Serendipity is intrinsic to his artistic practice. He is emphatic about this: ‘I don’t go out of my way to find the people in my photographs, I believe we find each other.’ At some point in the everyday course of things he will happen upon an individual whose character and characteristics suggest links to creative and cultural ideas he has been musing over. This fortuitous meeting sets a new photographic journey in motion, allowing one set of thinking (Franklyn’s) to merge with another (the stranger’s) moving them towards a mutual, creative space.

By asking such big questions he demands a lot of himself and the person he is photographing. This motivation to explore the substance of people means that something richer and more tangible is given room to exist in his portraits. Somewhere within this interaction a fusion occurs. The dialogic and photographic are transformed into a new visual language. This search for answers to the connectedness between people is tied to his explorations of cultural identity. Conversations about identity, particularly (although not exclusively) the black identity, also reside within Franklyn’s photographs.

Combined with these philosophical, rather fluid motives for taking pictures is a commitment to producing powerful visual documents. The desire to reflect some truth about each sitter is coupled with Franklyn’s rigour. The abstract makes way for a focused, photographing phase in which Franklyn will work with a designated set of tools such as natural light, mirrors, and organic materials. Through his distinctive and instinctive use of these tools he creates ancient, contemporary and perhaps even future emblems that represent each person at a particular point on their journey.
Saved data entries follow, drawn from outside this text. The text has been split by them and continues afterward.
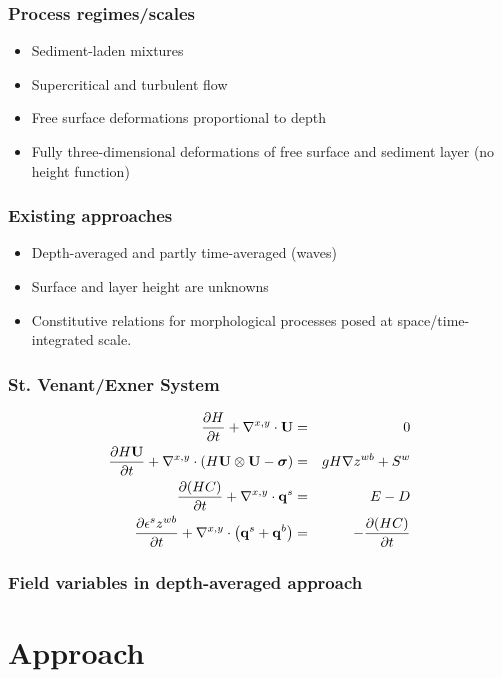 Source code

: \documentclass{beamer}
\begin{document}
\begin{frame}
\frametitle{Process regimes/scales}
\begin{itemize}
\item Sediment-laden mixtures
\item Supercritical and turbulent flow
\item Free surface deformations proportional to depth
\item Fully three-dimensional deformations of free surface and sediment layer (no height function)
\end{itemize}
\end{frame}

\begin{frame}
\frametitle{Existing approaches}
\begin{itemize}
\item Depth-averaged and partly time-averaged (waves)
\item Surface and layer height are unknowns
\item Constitutive relations for morphological processes posed at space/time-integrated scale.
\end{itemize}
\end{frame}

\begin{frame}
\frametitle{St. Venant/Exner System}
\begin{eqnarray}
  \pd{H}{t} + \nabla^{x,y} \cdot \vec U &=& 0\\ %
  \pd{H \vec U}{t} + \nabla^{x,y} \cdot \pl H \vec U \otimes \vec U - \ten{\sigma} \pr  &=& g H \grad{z^{wb}} + S^w \\ %
  \pd{\pl H C \pr}{t} + \nabla^{x,y}\cdot \vec q^s &=& E - D \\ %
  \pd{\epsilon^s z^{wb}}{t} + \nabla^{x,y} \cdot \pl \vec q^s + \vec q^b \pr &=& - \pd{\pl H C \pr}{t} %
\end{eqnarray}
\end{frame}

\begin{frame}
\frametitle{Field variables in depth-averaged approach}
\begin{center}
  \def\svgwidth{\textwidth}
  
\end{center}
\end{frame}

\section{Approach}
\end{document}
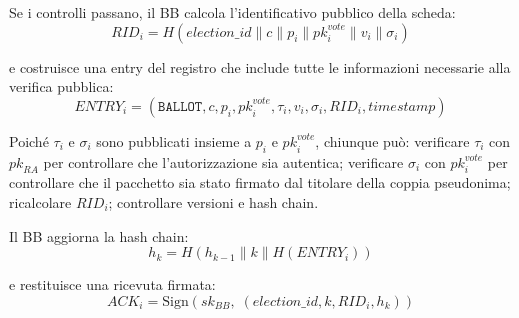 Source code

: \documentclass[12pt,a4paper]{article}
\newcommand{\pk}{\mathit{pk}}
\newcommand{\sk}{\mathit{sk}}
\begin{document}
Se i controlli passano, il BB calcola l'identificativo pubblico della scheda:
\[
\mathit{RID}_i = H(\mathit{election\_id} \| c \| p_i \| \pk_i^{\mathit{vote}} \| v_i \| \sigma_i)
\]

e costruisce una entry del registro che include tutte le informazioni necessarie alla verifica pubblica:
\[
\mathit{ENTRY}_i = (\texttt{BALLOT}, c, p_i, \pk_i^{\mathit{vote}}, \tau_i, v_i, \sigma_i, \mathit{RID}_i, \mathit{timestamp})
\]

Poich\'e $\tau_i$ e $\sigma_i$ sono pubblicati insieme a $p_i$ e $\pk_i^{\mathit{vote}}$, chiunque pu\`o: verificare $\tau_i$ con $\pk_{\mathit{RA}}$ per controllare che l'autorizzazione sia autentica; verificare $\sigma_i$ con $\pk_i^{\mathit{vote}}$ per controllare che il pacchetto sia stato firmato dal titolare della coppia pseudonima; ricalcolare $\mathit{RID}_i$; controllare versioni e hash chain.

Il BB aggiorna la hash chain:
\[
h_k = H(h_{k-1} \| k \| H(\mathit{ENTRY}_i))
\]

e restituisce una ricevuta firmata:
\[
\mathit{ACK}_i = \mathrm{Sign}(\sk_{\mathit{BB}},\; (\mathit{election\_id}, k, \mathit{RID}_i, h_k))
\]
\end{document}
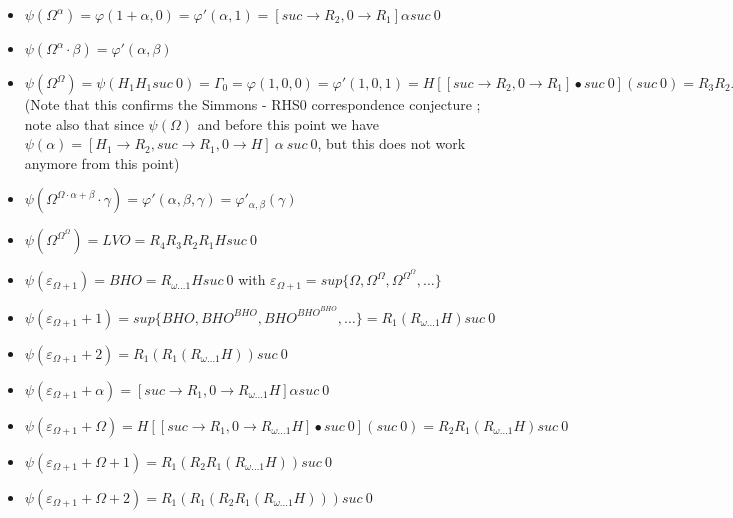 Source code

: \documentclass[10pt]{article}
\begin{document}
\begin{itemize}
\item \( \psi(\Omega^\alpha) = \varphi(1+\alpha,0) = \varphi'(\alpha,1) = [suc \rightarrow R_2, 0 \rightarrow R_1] \alpha suc\ 0 \)

\item \( \psi(\Omega^\alpha \cdot \beta) = \varphi'(\alpha,\beta) \)

\item \( \psi(\Omega^\Omega) = \psi(H_1 H_1 suc\ 0) = \Gamma_0 = \varphi(1,0,0) = \varphi'(1,0,1) = H [[suc \rightarrow R_2, 0 \rightarrow R_1] \bullet suc\ 0] (suc\ 0) = R_3 R_2 R_1 H suc\ 0 \) (Note that this confirms the Simmons - RHS0 correspondence conjecture ; note also that since \( \psi(\Omega) \) and before this point we have \( \psi(\alpha) = [H_1 \rightarrow R_2,suc \rightarrow R_1, 0 \rightarrow H]\ \alpha \ suc\ 0 \), but this does not work anymore from this point)

\item \( \psi(\Omega^{\Omega \cdot \alpha + \beta} \cdot \gamma) = \varphi'(\alpha,\beta,\gamma) = \varphi'_{\alpha,\beta}(\gamma) \)

\item \( \psi(\Omega^{\Omega^\Omega}) = LVO = R_4 R_3 R_2 R_1 H suc\ 0 \)
\item \( \psi(\varepsilon_{\Omega+1}) = BHO = R_{\omega \ldots 1} H suc\ 0 \) with \( \varepsilon_{\Omega+1} = sup \lbrace \Omega, \Omega^\Omega, \Omega^{\Omega^\Omega}, \ldots \rbrace \)


\item \( \psi(\varepsilon_{\Omega+1}+1) = sup \lbrace BHO, BHO^{BHO}, BHO^{BHO^{BHO}}, \ldots \rbrace = R_1 (R_{\omega \ldots 1} H) suc\ 0 \)

\item \( \psi(\varepsilon_{\Omega+1}+2) = R_1 (R_1 (R_{\omega \ldots 1} H)) suc\ 0 \)

\item \( \psi(\varepsilon_{\Omega+1}+\alpha) = [suc \rightarrow R_1, 0 \rightarrow R_{\omega \ldots 1} H] \alpha suc\ 0 \)

\item \( \psi(\varepsilon_{\Omega+1}+\Omega) = H [[suc \rightarrow R_1, 0 \rightarrow R_{\omega \ldots 1} H] \bullet suc\ 0] (suc\ 0) = R_2 R_1 (R_{\omega \ldots 1} H) suc\ 0 \)

\item \( \psi(\varepsilon_{\Omega+1}+\Omega+1) = R_1 (R_2 R_1 (R_{\omega \ldots 1} H)) suc\ 0 \)

\item \( \psi(\varepsilon_{\Omega+1}+\Omega+2) = R_1 (R_1 (R_2 R_1 (R_{\omega \ldots 1} H))) suc\ 0 \)


\end{itemize}
\end{document}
His images are arresting. They are skilful, original, challenging. Franklyn is a craftsman of note. He is often asked about his photographic techniques but true to his character the response is always: ‘The question is not how I have done something but why.’

His aesthetic is one of beauty but his definition of beauty goes way beyond what is pleasing to the eye. His images are beautiful because he draws us into the detail of each person and in so doing gives us the opportunity to glimpse something of their outward appearance and inner voice, making this personal and private negotiation almost palpable.

Artist: Franklyn Rodgers is a photo artist who graduated from the University of Wolverhampton in Graphic Design in 1986. He is a NESTA Fellow, and has had solo exhibitions at the Art Exchange, Nottingham, the Tom Blau Gallery, London and The Museum of Photography, Film and Television, Bradford. His monograph ‘The Philosophy of Strangers’ was published by Autograph ABP in 2007. In 2008 he exhibited ‘Underexposed’ — portraits of thirty black British film actors at The National Portrait Gallery.

Writer: Maria Amidou is a writer and artist who produces site-specific works in response to various archives and collections. In January 2008 Maria became Artist in Residence at Parramatta Artists Studios, Sydney.